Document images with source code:
Segment Open
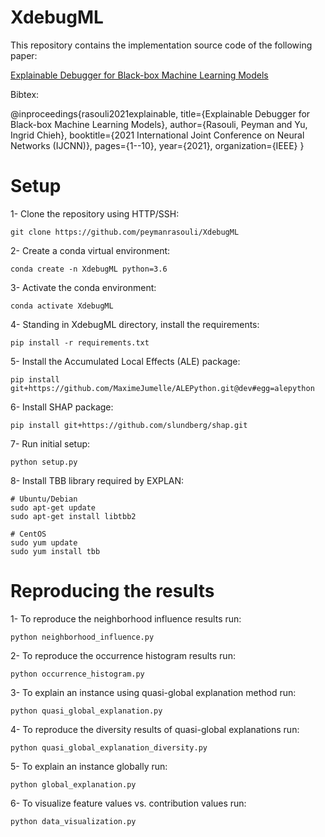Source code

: # XdebugML

This repository contains the implementation source code of the following paper:

[Explainable Debugger for Black-box Machine Learning Models](https://ieeexplore.ieee.org/document/9533944)

Bibtex:

  @inproceedings{rasouli2021explainable,
                 title={Explainable Debugger for Black-box Machine Learning Models},
                 author={Rasouli, Peyman and Yu, Ingrid Chieh},
                 booktitle={2021 International Joint Conference on Neural Networks (IJCNN)},
                 pages={1--10},
                 year={2021},
                 organization={IEEE}
  }

# Setup
1- Clone the repository using HTTP/SSH:
```
git clone https://github.com/peymanrasouli/XdebugML
```
2- Create a conda virtual environment:
```
conda create -n XdebugML python=3.6
```
3- Activate the conda environment: 
```
conda activate XdebugML
```
4- Standing in XdebugML directory, install the requirements:
```
pip install -r requirements.txt
```
5- Install the Accumulated Local Effects (ALE) package:
```
pip install git+https://github.com/MaximeJumelle/ALEPython.git@dev#egg=alepython
```
6- Install SHAP package:
```
pip install git+https://github.com/slundberg/shap.git
```
7- Run initial setup:
```
python setup.py
```
8- Install TBB library required by EXPLAN:
```
# Ubuntu/Debian
sudo apt-get update
sudo apt-get install libtbb2 

# CentOS
sudo yum update
sudo yum install tbb
```

# Reproducing the results
1- To reproduce the neighborhood influence results run:
```
python neighborhood_influence.py
```
2- To reproduce the occurrence histogram results run:
```
python occurrence_histogram.py
```
3- To explain an instance using quasi-global explanation method run:
```
python quasi_global_explanation.py
```
4- To reproduce the diversity results of quasi-global explanations run:
```
python quasi_global_explanation_diversity.py
```
5- To explain an instance globally run:
```
python global_explanation.py
```
6- To visualize feature values vs. contribution values run:
```
python data_visualization.py
```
Segment Closed
> WORK REQUIRED
With every picture removed, give the entries above again exactly.

> SOLUTION
Source code

: # XdebugML

This repository contains the implementation source code of the following paper:

[Explainable Debugger for Black-box Machine Learning Models](https://ieeexplore.ieee.org/document/9533944)

Bibtex:

  @inproceedings{rasouli2021explainable,
                 title={Explainable Debugger for Black-box Machine Learning Models},
                 author={Rasouli, Peyman and Yu, Ingrid Chieh},
                 booktitle={2021 International Joint Conference on Neural Networks (IJCNN)},
                 pages={1--10},
                 year={2021},
                 organization={IEEE}
  }

# Setup
1- Clone the repository using HTTP/SSH:
```
git clone https://github.com/peymanrasouli/XdebugML
```
2- Create a conda virtual environment:
```
conda create -n XdebugML python=3.6
```
3- Activate the conda environment: 
```
conda activate XdebugML
```
4- Standing in XdebugML directory, install the requirements:
```
pip install -r requirements.txt
```
5- Install the Accumulated Local Effects (ALE) package:
```
pip install git+https://github.com/MaximeJumelle/ALEPython.git@dev#egg=alepython
```
6- Install SHAP package:
```
pip install git+https://github.com/slundberg/shap.git
```
7- Run initial setup:
```
python setup.py
```
8- Install TBB library required by EXPLAN:
```
# Ubuntu/Debian
sudo apt-get update
sudo apt-get install libtbb2 

# CentOS
sudo yum update
sudo yum install tbb
```

# Reproducing the results
1- To reproduce the neighborhood influence results run:
```
python neighborhood_influence.py
```
2- To reproduce the occurrence histogram results run:
```
python occurrence_histogram.py
```
3- To explain an instance using quasi-global explanation method run:
```
python quasi_global_explanation.py
```
4- To reproduce the diversity results of quasi-global explanations run:
```
python quasi_global_explanation_diversity.py
```
5- To explain an instance globally run:
```
python global_explanation.py
```
6- To visualize feature values vs. contribution values run:
```
python data_visualization.py
```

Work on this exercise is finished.